If you have recently been denied credit or plan to apply for credit soon, it would be wise to obtain your credit report. You know that it is a document that is the foundation of a decision on whether you will receive credit.

The three major credit reporting agencies are Experian, Equifax, and TransUnion. The reports from all three agencies are needed because creditors and lenders may not all report to the same agency and the reports may be different. If you go to annualcreditreport.com you can find out the procedure for obtaining your reports. You can get a free report from all yearly.

There will be several sections in each of the reports. The first section will include basic information such as name, social security number and other identifying factors. No information about race, salary, or assets will be in the reports.

Any of your credit lines will be included. Such items will include loans, mortgages, credit cards, department store and gas cards. This section will show when the account was opened, credit limits, monthly payments, payment history ( late payments also), unpaid child support and overdrawn bank accounts.

In addition, there will be a section for bankruptcies, liens, judgments, divorce which are records submitted by the court system.

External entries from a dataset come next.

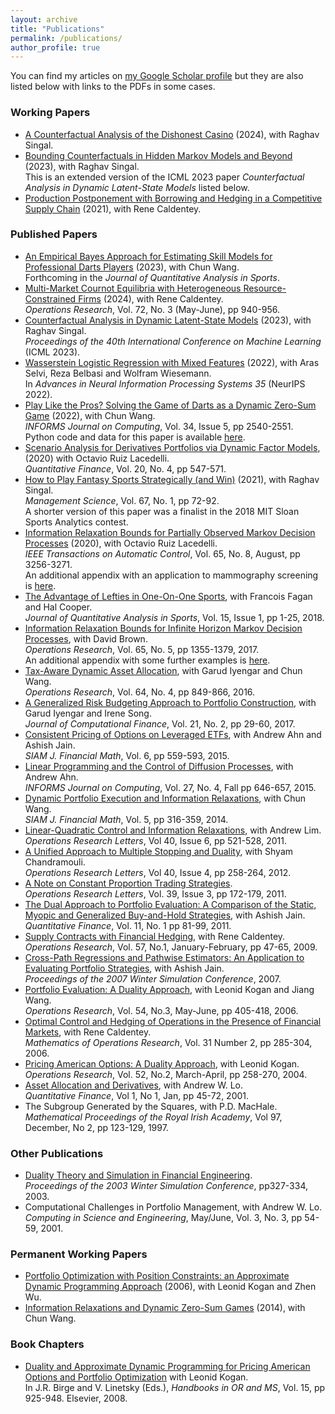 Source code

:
 ```yaml
---
layout: archive
title: "Publications"
permalink: /publications/
author_profile: true
---
```


<!---
{% if author.googlescholar %}
  You can find my articles on <u><a href="{{author.googlescholar}}">my Google Scholar profile</a></u>. 
{% endif %}

{% include base_path %}

{% for post in site.publications reversed %}
  {% include archive-single.html %}
{% endfor %} 
--->

You can find my articles on [my Google Scholar profile](https://scholar.google.com/citations?user=cSXJYiUAAAAJ&hl=en) but they are also listed below with links to the PDFs in some cases.
### Working Papers
* [A Counterfactual Analysis of the Dishonest Casino](http://arxiv.org/abs/2405.15120) (2024), with Raghav Singal.  
* [Bounding Counterfactuals in Hidden Markov Models and Beyond](https://ssrn.com/abstract=4529724) (2023), with Raghav Singal.  
  This is an extended version of the ICML 2023 paper _Counterfactual Analysis in Dynamic Latent-State Models_ listed below.
* [Production Postponement with Borrowing and Hedging in a Competitive Supply Chain](https://martin-haugh.github.io/files/Research/On_the_Value_of_Production_Postponement_in_Financially_Constrained_Supply_Chains.pdf) (2021), with Rene Caldentey.

### Published Papers
* [An Empirical Bayes Approach for Estimating Skill Models for Professional Darts Players](https://arxiv.org/abs/2302.10750) (2023), with Chun Wang.  
  Forthcoming in the _Journal of Quantitative Analysis in Sports_.
* [Multi-Market Cournot Equilibria with Heterogeneous Resource-Constrained Firms](https://martin-haugh.github.io/files/Research/Cournot-Asymmetric_Final.pdf) (2024), with Rene Caldentey.  
 _Operations Research_, Vol. 72, No. 3 (May-June), pp 940-956.
* [Counterfactual Analysis in Dynamic Latent-State Models](http://arxiv.org/abs/2205.13832) (2023), with Raghav Singal.   
 _Proceedings of the 40th International Conference on Machine Learning_ (ICML 2023).
* [Wasserstein Logistic Regression with Mixed Features](http://arxiv.org/abs/2205.13501) (2022), with Aras Selvi, Reza Belbasi and Wolfram Wiesemann.  
In _Advances in Neural Information Processing Systems 35_ (NeurIPS 2022).
* [Play Like the Pros? Solving the Game of Darts as a Dynamic Zero-Sum Game](https://arxiv.org/pdf/2011.11031.pdf) (2022), with Chun Wang.  
  _INFORMS Journal on Computing_, Vol. 34, Issue 5, pp 2540-2551.  
  Python code and data for this paper is available [here](https://www.dropbox.com/sh/ayzkh0njs2zzuho/AACCSR1_FzB8m6Mj-_Ha7G8Aa?dl=0).
* [Scenario Analysis for Derivatives Portfolios via Dynamic Factor Models](https://papers.ssrn.com/sol3/papers.cfm?abstract_id=3424127), (2020) with Octavio Ruiz Lacedelli.  
_Quantitative Finance_, Vol. 20, No. 4, pp 547-571.
* [How to Play Fantasy Sports Strategically (and Win)](https://papers.ssrn.com/sol3/papers.cfm?abstract_id=3393127) (2021), with Raghav Singal.  
 _Management Science_, Vol. 67, No. 1, pp 72-92.  
A shorter version of this paper was a finalist in the 2018 MIT Sloan Sports Analytics contest.
* [Information Relaxation Bounds for Partially Observed Markov Decision Processes](https://martin-haugh.github.io/files/Research/POMDP_IR_March_2019.pdf) (2020), with Octavio Ruiz Lacedelli.  
_IEEE Transactions on Automatic Control_, Vol. 65, No. 8, August, pp 3256-3271.  
An additional appendix with an application to mammography screening is [here](https://martin-haugh.github.io/files/Research/POMDP_Mammography_ForWebsite.pdf).
* [The Advantage of Lefties in One-On-One Sports](https://www.degruyter.com/view/j/jqas.2019.15.issue-1/jqas-2017-0076/jqas-2017-0076.xml), with Francois Fagan and Hal Cooper.  
  _Journal of Quantitative Analysis in Sports_, Vol. 15, Issue 1, pp 1-25, 2018.
* [Information Relaxation Bounds for Infinite Horizon Markov Decision Processes](https://martin-haugh.github.io/files/Research/InfoRelaxation_OR.pdf), with David Brown.  
_Operations Research_, Vol. 65, No. 5, pp 1355-1379, 2017.  
An additional appendix with some further examples is [here](https://martin-haugh.github.io/files/Research/Infinite_Horizon_Online_Appendix.pdf).
* [Tax-Aware Dynamic Asset Allocation](https://martin-haugh.github.io/files/Research/OR_TaxAssetAllocation_Published.pdf), with Garud Iyengar and Chun Wang.  
_Operations Research_, Vol. 64, No. 4, pp 849-866, 2016.
* [A Generalized Risk Budgeting Approach to Portfolio Construction](https://martin-haugh.github.io/files/Research/A_generalized_risk_budgeting_approach.pdf), with Garud Iyengar and Irene Song.  
_Journal of Computational Finance_, Vol. 21, No. 2, pp 29-60, 2017.
* [Consistent Pricing of Options on Leveraged ETFs](https://epubs.siam.org/doi/pdf/10.1137/151003933), with Andrew Ahn and Ashish Jain.  
_SIAM J. Financial Math_, Vol. 6, pp 559-593, 2015.
* [Linear Programming and the Control of Diffusion Processes](https://martin-haugh.github.io/files/Research/LP_HJB_Duality.pdf), with Andrew Ahn.  
_INFORMS Journal on Computing_, Vol. 27, No. 4, Fall pp 646-657, 2015.
* [Dynamic Portfolio Execution and Information Relaxations](https://martin-haugh.github.io/files/Research/PublishedPortfolioExecution.pdf), with Chun Wang.  
_SIAM J. Financial Math_, Vol. 5, pp 316-359, 2014.
* [Linear-Quadratic Control and Information Relaxations](https://martin-haugh.github.io/files/Research/LQ_Control_Duality.pdf), with Andrew Lim.  
_Operations Research Letters_, Vol 40, Issue 6, pp 521-528, 2011.
* [A Unified Approach to Multiple Stopping and Duality](https://www.sciencedirect.com/science/article/pii/S0167637712000442), with Shyam Chandramouli.  
_Operations Research Letters_, Vol 40, Issue 4, pp 258-264, 2012.
* [A Note on  Constant Proportion Trading Strategies](https://www.sciencedirect.com/science/article/pii/S0167637711000320).  
_Operations Research Letters_, Vol. 39, Issue 3, pp 172-179, 2011.
* [The Dual Approach to Portfolio Evaluation: A Comparison of the Static, Myopic and Generalized Buy-and-Hold Strategies](https://www.tandfonline.com/doi/full/10.1080/14697681003712870), with Ashish Jain.  
_Quantitative Finance_, Vol. 11, No. 1 pp 81-99, 2011.
* [Supply Contracts with Financial Hedging](https://pubsonline.informs.org/doi/abs/10.1287/opre.1080.0521), with Rene Caldentey.  
_Operations Research_, Vol. 57, No.1, January-February, pp 47-65, 2009.
* [Cross-Path Regressions and Pathwise Estimators: An Application to Evaluating Portfolio Strategies](https://martin-haugh.github.io/files/Research/wsc07paperDuality_HaughJain.pdf), with Ashish Jain.  
_Proceedings of the 2007 Winter Simulation Conference_, 2007.
* [Portfolio Evaluation: A Duality Approach](https://martin-haugh.github.io/files/Research/HaughKoganWang06.pdf), with Leonid Kogan and Jiang Wang.  
_Operations Research_, Vol. 54, No.3, May-June, pp 405-418, 2006.
* [Optimal Control and Hedging of Operations in the Presence of Financial Markets](https://martin-haugh.github.io/files/Research/moor.1050.0179.pdf), with Rene Caldentey.  
_Mathematics of Operations Research_, Vol. 31 Number 2, pp 285-304, 2006.
* [Pricing American Options: A Duality Approach](https://pubsonline.informs.org/doi/abs/10.1287/opre.1030.0070), with Leonid Kogan.  
_Operations Research_, Vol. 52, No.2, March-April, pp 258-270, 2004.
* [Asset Allocation and Derivatives](https://martin-haugh.github.io/files/Research/AAandDeriv.pdf), with Andrew W. Lo.  
_Quantitative Finance_, Vol 1, No 1, Jan, pp 45-72, 2001.
* The Subgroup Generated by the Squares, with P.D. MacHale.  
_Mathematical Proceedings of the Royal Irish Academy_, Vol 97, December, No 2, pp 123-129, 1997.

### Other Publications
* [Duality Theory and Simulation in Financial Engineering](https://martin-haugh.github.io/files/Research/wsc03.pdf).  
_Proceedings of the 2003 Winter Simulation Conference_, pp327-334, 2003.
* Computational Challenges in Portfolio Management, with Andrew W. Lo.  
_Computing in Science and Engineering_, May/June, Vol. 3, No. 3, pp 54-59, 2001.

### Permanent  Working Papers
* [Portfolio Optimization with Position Constraints: an Approximate Dynamic Programming Approach](https://martin-haugh.github.io/files/Research/ADP_Dual_Oct06.pdf) (2006), with Leonid Kogan and Zhen Wu.
* [Information Relaxations and Dynamic Zero-Sum Games](https://arxiv.org/pdf/1405.4347.pdf) (2014), with Chun Wang.

### Book Chapters
* [Duality and Approximate Dynamic Programming for Pricing American Options and Portfolio Optimization](https://martin-haugh.github.io/files/Research/Chap22.pdf) with Leonid Kogan.  
In J.R. Birge and V. Linetsky (Eds.), _Handbooks in OR and MS_, Vol. 15, pp 925-948. Elsevier, 2008.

An inquiry from a credit reporting agency will be made each time you apply for any type of credit. These inquiries will be on your credit report and stay on for 2 years. Also, when you make your own inquiry, it will also be on the report.

If the information on your credit report is positive, this is to your benefit. If the report has negatives, this information will remain for 7 years. A bankruptcy remains for 10 years.

It is our personal responsibility to monitor our own credit profile, have errors changed and work to repair our credit. Definitely request your credit reports from all 3 agencies, find discrepancies and mistakes and get them fixed.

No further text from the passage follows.